Source texts of formatted documents
• • •

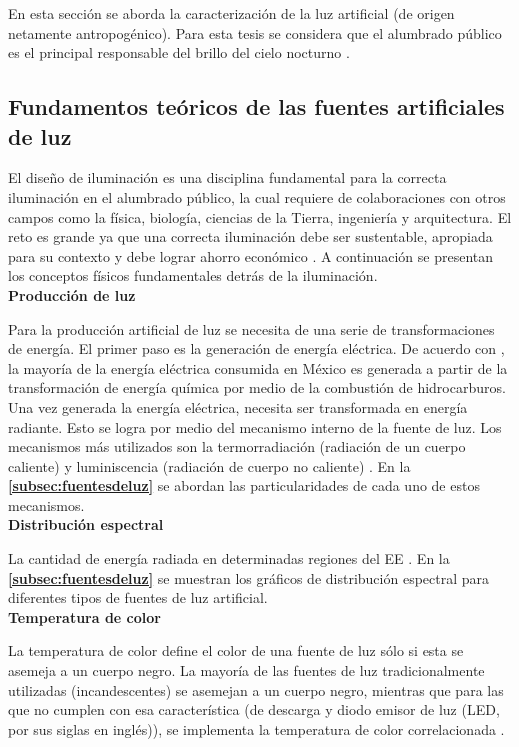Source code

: En esta sección se aborda la caracterización de la luz artificial (de origen netamente antropogénico). Para esta tesis se considera que el alumbrado público es el principal responsable del brillo del cielo nocturno \citep{Solano2013b}.

\subsection{Fundamentos teóricos de las fuentes artificiales de luz}

El diseño de iluminación es una disciplina fundamental para la correcta iluminación en el alumbrado público, la cual requiere de colaboraciones con otros campos como la física, biología, ciencias de la Tierra, ingeniería y arquitectura. El reto es grande ya que una correcta iluminación debe ser sustentable, apropiada para su contexto y debe lograr ahorro económico \citep{LibroCL, Globaldiscussion}. A continuación se presentan los conceptos físicos fundamentales detrás de la iluminación.\\


\textbf{Producción de luz}

Para la producción artificial de luz se necesita de una serie de transformaciones de energía. El primer paso es la generación de energía eléctrica. De acuerdo con \cite{Ramos2012}, la mayoría de la energía eléctrica consumida en México es generada a partir de la transformación de energía química por medio de la combustión de hidrocarburos.\\

Una vez generada la energía eléctrica, necesita ser transformada en energía radiante. Esto se logra por medio del mecanismo interno de la fuente de luz. Los mecanismos más utilizados son la termorradiación (radiación de un cuerpo caliente) y luminiscencia (radiación de cuerpo no caliente) \citep{LibroCL}. En la \textbf{\autoref{subsec:fuentesdeluz}} se abordan las particularidades de cada uno de estos mecanismos.\\


\textbf{Distribución espectral}

La cantidad de energía radiada en determinadas regiones del EE \citep{Solano2013}. En la \textbf{\autoref{subsec:fuentesdeluz}} se muestran los gráficos de distribución espectral para diferentes tipos de fuentes de luz artificial.\\

  
\textbf{Temperatura de color}

La temperatura de color define el color de una fuente de luz sólo si esta se asemeja a un cuerpo negro. La mayoría de las fuentes de luz tradicionalmente utilizadas (incandescentes) se asemejan a un cuerpo negro, mientras que para las que no cumplen con esa característica (de descarga y diodo emisor de luz (LED, por sus siglas en inglés)), se implementa la temperatura de color correlacionada \citep{LibroCL}.\\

• • •

» **To do**
Find all lines in the records that hold the word "autoref". Copy them.

» **Solved problem**
Una vez generada la energía eléctrica, necesita ser transformada en energía radiante. Esto se logra por medio del mecanismo interno de la fuente de luz. Los mecanismos más utilizados son la termorradiación (radiación de un cuerpo caliente) y luminiscencia (radiación de cuerpo no caliente) \citep{LibroCL}. En la \textbf{\autoref{subsec:fuentesdeluz}} se abordan las particularidades de cada uno de estos mecanismos.\\
La cantidad de energía radiada en determinadas regiones del EE \citep{Solano2013}. En la \textbf{\autoref{subsec:fuentesdeluz}} se muestran los gráficos de distribución espectral para diferentes tipos de fuentes de luz artificial.\\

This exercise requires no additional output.